Man muss mit den Begriffen sehr vorsichtig sein und jeden einzelnen ganz sorgsam verwenden. „Welt“ würde ich schon mal gar nicht so selbstverständlich sagen, weil das ein ziemlich komplizierter und vieldeutiger Begriff ist, nicht nur bei Heidegger. Also sagen wir lieber mal „alles da draußen“, vielleicht auch „die Realität“ oder „die Wirklichkeit“.

Also: Das Seiende ist alles, was da draußen in der Realität angetroffen werden kann, was irgendwie begegnet. Das kann Physisches sein, womöglich auch abstraktes (Freiheit? Liebe?) – aber das lassen wir lieber erstmal raus.

Das interessante ist, dass wir sogleich in diesem Begegnen mit Seiendem draufzeigen und sagen: „Das ist ein Baum!“ „Das ist Matthias!“, „Das ist rot!“ usw. Und in diesem „ist“ steckt das Sein. In diesem Akt des Zeigens und Abgrenzens vom Rest.

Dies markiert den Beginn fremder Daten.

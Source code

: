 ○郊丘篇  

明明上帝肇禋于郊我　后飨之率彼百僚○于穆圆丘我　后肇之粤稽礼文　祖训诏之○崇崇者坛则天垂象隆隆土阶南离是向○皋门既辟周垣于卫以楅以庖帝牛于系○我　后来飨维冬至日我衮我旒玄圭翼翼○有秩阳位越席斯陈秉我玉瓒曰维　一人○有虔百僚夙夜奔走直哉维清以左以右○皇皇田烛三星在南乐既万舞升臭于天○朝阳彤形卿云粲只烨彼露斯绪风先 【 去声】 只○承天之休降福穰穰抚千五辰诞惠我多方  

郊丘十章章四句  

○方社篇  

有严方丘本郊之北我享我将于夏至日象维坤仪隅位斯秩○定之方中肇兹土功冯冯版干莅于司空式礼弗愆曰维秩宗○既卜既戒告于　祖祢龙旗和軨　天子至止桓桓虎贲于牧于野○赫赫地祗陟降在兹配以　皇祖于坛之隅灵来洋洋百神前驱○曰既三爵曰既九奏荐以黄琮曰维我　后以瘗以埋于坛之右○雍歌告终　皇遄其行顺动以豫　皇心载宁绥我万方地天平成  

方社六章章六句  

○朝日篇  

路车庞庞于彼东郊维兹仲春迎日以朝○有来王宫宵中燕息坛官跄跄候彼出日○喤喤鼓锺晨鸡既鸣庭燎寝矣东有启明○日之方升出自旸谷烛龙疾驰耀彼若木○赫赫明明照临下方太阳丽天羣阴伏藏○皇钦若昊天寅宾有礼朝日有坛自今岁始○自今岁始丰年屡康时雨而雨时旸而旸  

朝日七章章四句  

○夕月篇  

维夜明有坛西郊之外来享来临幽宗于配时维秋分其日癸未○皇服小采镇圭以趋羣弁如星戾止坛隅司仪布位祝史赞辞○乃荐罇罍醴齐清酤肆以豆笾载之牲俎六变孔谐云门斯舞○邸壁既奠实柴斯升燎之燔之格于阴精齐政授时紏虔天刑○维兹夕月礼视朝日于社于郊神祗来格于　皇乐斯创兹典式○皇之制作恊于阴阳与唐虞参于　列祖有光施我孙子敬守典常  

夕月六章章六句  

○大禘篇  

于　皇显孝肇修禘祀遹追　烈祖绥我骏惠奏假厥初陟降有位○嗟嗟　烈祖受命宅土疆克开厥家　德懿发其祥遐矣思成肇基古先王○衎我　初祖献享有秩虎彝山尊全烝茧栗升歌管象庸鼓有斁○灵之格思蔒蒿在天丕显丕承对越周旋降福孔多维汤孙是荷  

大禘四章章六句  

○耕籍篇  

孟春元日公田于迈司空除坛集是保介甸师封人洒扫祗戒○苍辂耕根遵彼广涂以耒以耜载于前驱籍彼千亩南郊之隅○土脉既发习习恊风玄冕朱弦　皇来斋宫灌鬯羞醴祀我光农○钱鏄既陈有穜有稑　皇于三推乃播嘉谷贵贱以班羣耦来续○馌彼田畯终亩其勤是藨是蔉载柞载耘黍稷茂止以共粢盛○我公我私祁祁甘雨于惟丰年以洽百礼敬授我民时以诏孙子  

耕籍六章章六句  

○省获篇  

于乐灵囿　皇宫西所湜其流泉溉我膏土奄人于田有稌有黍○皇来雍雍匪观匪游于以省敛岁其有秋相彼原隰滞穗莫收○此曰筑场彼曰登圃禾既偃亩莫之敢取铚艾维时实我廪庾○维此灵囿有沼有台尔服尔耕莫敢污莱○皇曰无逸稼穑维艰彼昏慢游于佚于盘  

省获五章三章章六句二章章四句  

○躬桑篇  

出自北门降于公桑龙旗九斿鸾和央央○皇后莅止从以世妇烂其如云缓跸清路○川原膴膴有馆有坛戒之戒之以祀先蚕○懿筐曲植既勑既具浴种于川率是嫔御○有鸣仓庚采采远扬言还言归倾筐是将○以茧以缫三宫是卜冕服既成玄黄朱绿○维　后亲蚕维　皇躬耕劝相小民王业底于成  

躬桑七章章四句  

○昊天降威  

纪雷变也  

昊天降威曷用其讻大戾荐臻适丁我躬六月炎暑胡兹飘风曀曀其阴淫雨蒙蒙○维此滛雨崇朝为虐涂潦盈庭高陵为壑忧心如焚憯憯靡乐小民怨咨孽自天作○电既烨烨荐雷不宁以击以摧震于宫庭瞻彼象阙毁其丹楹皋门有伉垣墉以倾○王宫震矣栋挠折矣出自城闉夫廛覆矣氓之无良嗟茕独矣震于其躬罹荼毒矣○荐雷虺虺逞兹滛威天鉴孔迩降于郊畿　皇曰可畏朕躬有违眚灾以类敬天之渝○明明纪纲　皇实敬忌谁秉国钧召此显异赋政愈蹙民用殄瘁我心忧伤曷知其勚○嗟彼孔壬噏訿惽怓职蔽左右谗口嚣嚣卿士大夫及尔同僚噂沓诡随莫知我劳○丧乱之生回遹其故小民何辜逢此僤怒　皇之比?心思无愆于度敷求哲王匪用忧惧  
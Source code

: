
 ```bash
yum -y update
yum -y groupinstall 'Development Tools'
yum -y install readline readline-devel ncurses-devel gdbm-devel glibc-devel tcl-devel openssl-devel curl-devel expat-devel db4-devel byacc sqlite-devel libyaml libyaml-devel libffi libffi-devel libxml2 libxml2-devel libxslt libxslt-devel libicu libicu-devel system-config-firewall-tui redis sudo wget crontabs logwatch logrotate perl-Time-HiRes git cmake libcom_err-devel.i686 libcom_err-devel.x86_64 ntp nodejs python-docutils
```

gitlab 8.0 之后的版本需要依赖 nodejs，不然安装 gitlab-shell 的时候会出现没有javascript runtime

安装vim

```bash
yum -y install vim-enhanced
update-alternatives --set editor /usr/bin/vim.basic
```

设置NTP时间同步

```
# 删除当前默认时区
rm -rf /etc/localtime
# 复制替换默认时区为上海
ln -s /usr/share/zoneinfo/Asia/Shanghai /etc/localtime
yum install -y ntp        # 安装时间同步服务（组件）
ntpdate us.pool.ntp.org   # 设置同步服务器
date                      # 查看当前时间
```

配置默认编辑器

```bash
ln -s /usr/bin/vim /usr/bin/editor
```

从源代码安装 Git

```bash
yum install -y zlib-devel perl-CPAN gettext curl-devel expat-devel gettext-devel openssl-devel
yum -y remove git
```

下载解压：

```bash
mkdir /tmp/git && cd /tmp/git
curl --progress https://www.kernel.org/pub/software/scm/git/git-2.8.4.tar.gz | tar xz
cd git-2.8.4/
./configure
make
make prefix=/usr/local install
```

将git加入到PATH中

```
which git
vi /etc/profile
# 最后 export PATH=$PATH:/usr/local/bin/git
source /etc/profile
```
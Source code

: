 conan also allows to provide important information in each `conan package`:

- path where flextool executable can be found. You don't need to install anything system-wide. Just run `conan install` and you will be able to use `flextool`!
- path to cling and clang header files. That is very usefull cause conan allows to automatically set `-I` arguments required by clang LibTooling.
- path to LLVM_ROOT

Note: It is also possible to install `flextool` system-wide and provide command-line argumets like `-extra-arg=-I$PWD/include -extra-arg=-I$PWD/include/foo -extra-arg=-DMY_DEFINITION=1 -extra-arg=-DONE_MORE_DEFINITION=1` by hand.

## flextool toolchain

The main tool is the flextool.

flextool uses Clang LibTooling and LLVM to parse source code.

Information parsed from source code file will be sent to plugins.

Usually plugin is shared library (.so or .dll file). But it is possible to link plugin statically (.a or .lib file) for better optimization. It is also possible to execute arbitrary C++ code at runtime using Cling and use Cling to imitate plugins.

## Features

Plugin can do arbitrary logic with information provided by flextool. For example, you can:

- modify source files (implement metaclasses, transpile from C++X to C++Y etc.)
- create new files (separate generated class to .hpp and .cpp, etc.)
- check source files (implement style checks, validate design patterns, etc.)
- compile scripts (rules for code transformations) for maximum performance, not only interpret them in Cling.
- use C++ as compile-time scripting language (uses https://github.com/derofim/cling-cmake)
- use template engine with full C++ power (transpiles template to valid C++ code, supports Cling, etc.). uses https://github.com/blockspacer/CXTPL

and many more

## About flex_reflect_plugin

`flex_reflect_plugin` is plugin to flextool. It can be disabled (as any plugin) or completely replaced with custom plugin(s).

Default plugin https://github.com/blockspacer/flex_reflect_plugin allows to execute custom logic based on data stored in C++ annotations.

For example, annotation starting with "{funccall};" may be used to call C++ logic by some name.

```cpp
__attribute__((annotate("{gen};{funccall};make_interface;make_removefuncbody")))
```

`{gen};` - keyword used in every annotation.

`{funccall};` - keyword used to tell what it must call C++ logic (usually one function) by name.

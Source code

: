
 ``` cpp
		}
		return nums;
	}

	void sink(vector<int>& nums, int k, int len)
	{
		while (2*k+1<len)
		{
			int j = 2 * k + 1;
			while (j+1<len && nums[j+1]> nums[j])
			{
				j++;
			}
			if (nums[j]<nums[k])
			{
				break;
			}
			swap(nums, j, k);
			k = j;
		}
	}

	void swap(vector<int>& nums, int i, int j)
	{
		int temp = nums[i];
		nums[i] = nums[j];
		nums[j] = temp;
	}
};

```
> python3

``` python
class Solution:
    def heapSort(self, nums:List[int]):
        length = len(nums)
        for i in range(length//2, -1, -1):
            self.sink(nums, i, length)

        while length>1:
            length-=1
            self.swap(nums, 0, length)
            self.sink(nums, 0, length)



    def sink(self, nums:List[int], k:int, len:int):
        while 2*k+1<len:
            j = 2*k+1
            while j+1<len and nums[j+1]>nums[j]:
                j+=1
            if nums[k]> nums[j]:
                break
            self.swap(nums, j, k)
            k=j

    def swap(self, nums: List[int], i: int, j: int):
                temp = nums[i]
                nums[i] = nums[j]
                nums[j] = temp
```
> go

Für uns heutigen besteht diese Realität da draußen aus Einzeldingen, die womöglich Namen haben (Matthias), zu bestimmten Klassen gehören (Baum) und Eigenschaften haben (rot). Die zeitliche Begrenztheit und örtliche Lokalisierbarkeit gehört auch dazu. Und das alles steckt in dem Sein dieser Dinge, macht ihr Sein aus.

Heidegger hat mehrere Anläufe unternommen, dieses Sein grundlegend zu verstehen. Eins scheint mir durchgängig bestimmend zu sein, ohne den der zeigt und „Das ist…“ sagt, gibt es auch kein Sein.

Das Sein produziert nicht das Seiende, so würde ich das nicht sagen. Das Seiende ist irgendwie schon „da“. Aber es wird durch die Art, wie wir es auffassen, für uns strukturiert, es wird zum Baum, zum roten Ding, zum Matthias….

Für mich ist nur plausibel, dass das Sein unsere Weise der Auffassung dessen ist, was uns begegnet. Das, was uns begegnet, gibt es natürlich auch ohne uns. Aber wie wir es auffassen, und wie wir uns aus diesen Begegnungen eine Vorstellung machen, mit der wir dann wieder auf das Begegnende losgehen, ist ganz unsere Sache und das ist auch nicht vorher festgelegt. Es gibt keine „richtige“ Auffassung von dem da draußen, bei der dieses Richtige irgendwie schon da draußen „da“ wäre und von uns nur gefunden werden könnte.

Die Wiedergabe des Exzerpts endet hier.